At least my GP has not yet brought up the subject of the dreaded polypill. I had thought things had gone quiet on this therapy but a google search shows that it's still out there and still has lots of proponents. Apart from the statin the polypill contains aspirin, and 2, or even 3 antihypertensive drugs. DZ has also been on an antihypertensive for a while. Frequent hypotensive episodes put an end to that. (I don't think DZ is his GP's favorite patient) Some of these episodes occurred whilst driving, and necessitated pulling over to ensure not passing out at the wheel.

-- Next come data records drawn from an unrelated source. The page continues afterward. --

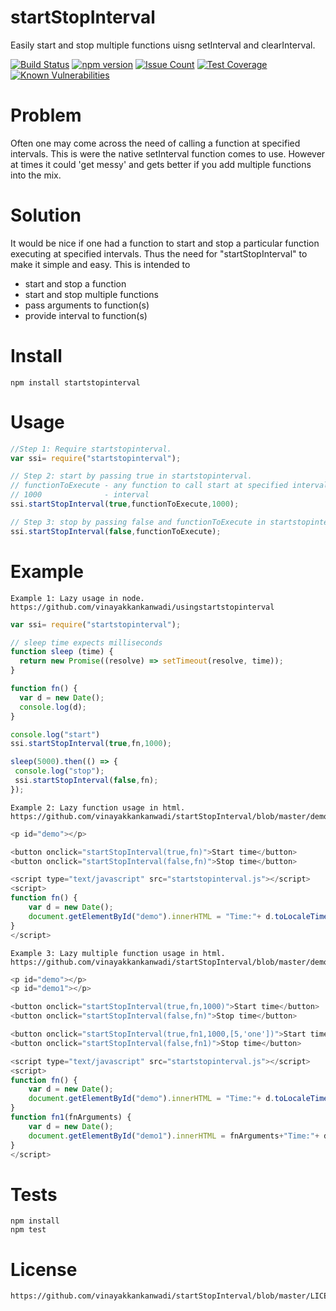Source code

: # startStopInterval
Easily start and stop multiple functions uisng setInterval and clearInterval.

[![Build Status](https://travis-ci.org/vinayakkankanwadi/startStopInterval.svg?branch=master)](https://travis-ci.org/vinayakkankanwadi/startStopInterval)
[![npm version](https://badge.fury.io/js/startstopinterval.png)](https://badge.fury.io/js/startstopinterval)
[![Issue Count](https://codeclimate.com/repos/57f0d662762539006c007be9/badges/9188f8cd47a655a05661/issue_count.svg)](https://codeclimate.com/repos/57f0d662762539006c007be9/feed)
[![Test Coverage](https://codeclimate.com/repos/57f0d662762539006c007be9/badges/9188f8cd47a655a05661/coverage.svg)](https://codeclimate.com/repos/57f0d662762539006c007be9/coverage)
[![Known Vulnerabilities](https://snyk.io/test/github/vinayakkankanwadi/startstopinterval/4b139fc03c5c21f584b62bec9148d49c63b7442e/badge.svg)](https://snyk.io/test/github/vinayakkankanwadi/startstopinterval/4b139fc03c5c21f584b62bec9148d49c63b7442e)

Problem
========
Often one may come across the need of calling a function at specified intervals.
This is were the native setInterval function comes to use. 
However at times it could 'get messy' and gets better if you add multiple functions into the mix.

Solution
========
It would be nice if one had a function to start and stop a particular function executing at specified intervals.
Thus the need for "startStopInterval" to make it simple and easy.
This is intended to 
- start and stop a function 
- start and stop multiple functions
- pass arguments to function(s)
- provide interval to function(s)

Install
========
```
npm install startstopinterval 
```

Usage
======
```javascript
//Step 1: Require startstopinterval.
var ssi= require("startstopinterval");
```

```javascript
// Step 2: start by passing true in startstopinterval.
// functionToExecute - any function to call start at specified intervals.
// 1000              - interval
ssi.startStopInterval(true,functionToExecute,1000);
```

```javascript
// Step 3: stop by passing false and functionToExecute in startstopinterval.
ssi.startStopInterval(false,functionToExecute);
```

Example
======
```
Example 1: Lazy usage in node.
https://github.com/vinayakkankanwadi/usingstartstopinterval
```
```javascript
var ssi= require("startstopinterval");

// sleep time expects milliseconds
function sleep (time) {
  return new Promise((resolve) => setTimeout(resolve, time));
}

function fn() {
  var d = new Date();
  console.log(d);
}

console.log("start")
ssi.startStopInterval(true,fn,1000);

sleep(5000).then(() => {
 console.log("stop");
 ssi.startStopInterval(false,fn);
});
```

```
Example 2: Lazy function usage in html.
https://github.com/vinayakkankanwadi/startStopInterval/blob/master/demo.html
```
```javascript
<p id="demo"></p>

<button onclick="startStopInterval(true,fn)">Start time</button>
<button onclick="startStopInterval(false,fn)">Stop time</button>

<script type="text/javascript" src="startstopinterval.js"></script>
<script>
function fn() {
    var d = new Date();
    document.getElementById("demo").innerHTML = "Time:"+ d.toLocaleTimeString();
}
</script>

```

```
Example 3: Lazy multiple function usage in html.
https://github.com/vinayakkankanwadi/startStopInterval/blob/master/demo.html
```
```javascript
<p id="demo"></p>
<p id="demo1"></p>

<button onclick="startStopInterval(true,fn,1000)">Start time</button>
<button onclick="startStopInterval(false,fn)">Stop time</button>

<button onclick="startStopInterval(true,fn1,1000,[5,'one'])">Start time</button>
<button onclick="startStopInterval(false,fn1)">Stop time</button>

<script type="text/javascript" src="startstopinterval.js"></script>
<script>
function fn() {
    var d = new Date();
    document.getElementById("demo").innerHTML = "Time:"+ d.toLocaleTimeString();
}
function fn1(fnArguments) {
    var d = new Date();
    document.getElementById("demo1").innerHTML = fnArguments+"Time:"+ d.toLocaleTimeString();
}
</script>
```

Tests
=====
```shell
npm install
npm test
```

License
=======
```
https://github.com/vinayakkankanwadi/startStopInterval/blob/master/LICENSE
```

Bearing in mind the polypill is proposed for all over 55 year old men, regardless of whether they are actually hypertensive or not, how do you feel about sharing the roads with lots of middle aged drivers with their BP in their boots?
And aspirin of course has it's own list of side effects.
Those who would have us all on this therapy claim a number of benefits.
1. Efficacy. Various studies show a reduction in cardiovascular events, but are often dismissive of side effects. Perhaps if we knew the benefit/risk ratio there would be less enthusiasm.
2. It's cheap, since all the components are off patent.
3. Patient compliance is much better, since it's far easier to take one tablet once a day than various preparations at variable frequencies. However this has the downside that many patients will require one drug more than another, and dose adjustment of a single component is just not possible.
DZ has a better idea. There is a drug out there, a single pharmaceutical preparation which has multiple beneficial effects.
1. Cardiovascular benefits especially in congestive cardiac failure and left ventricular hypertrophy. There is also significant reduction in extent of damage in the event of an infarct. CRP is lowered and plaque formation inhibited.
2. This drug drops the blood pressure, not as potently as specific antihypertensives, but for those who are normotensive this is no bad thing.
3. It's licensed for treatment of symptoms of benign prostatic hypertrophy prevalent in 40% of men over 50, and 75% of men over 75.
4. Early studies indicate possible benefit in type 2 Diabetes
5. It has been used to treat depression.
6. Early studies indicate possible benefits in some cancers, particularly of the throat
So what is this wonder drug? And why aren't doctors insisting it be given to all men over 55? Well cost is a factor, though it comes off patent in Autumn 2017 and should then be available generically, and much cheaper. As for compliance, it has a long half life and only has to be taken once a day. Also, it has one more effect I've not yet mentioned. It's primary licensed indication in fact. An effect which, entirely by itself would guarantee a very high patient compliance.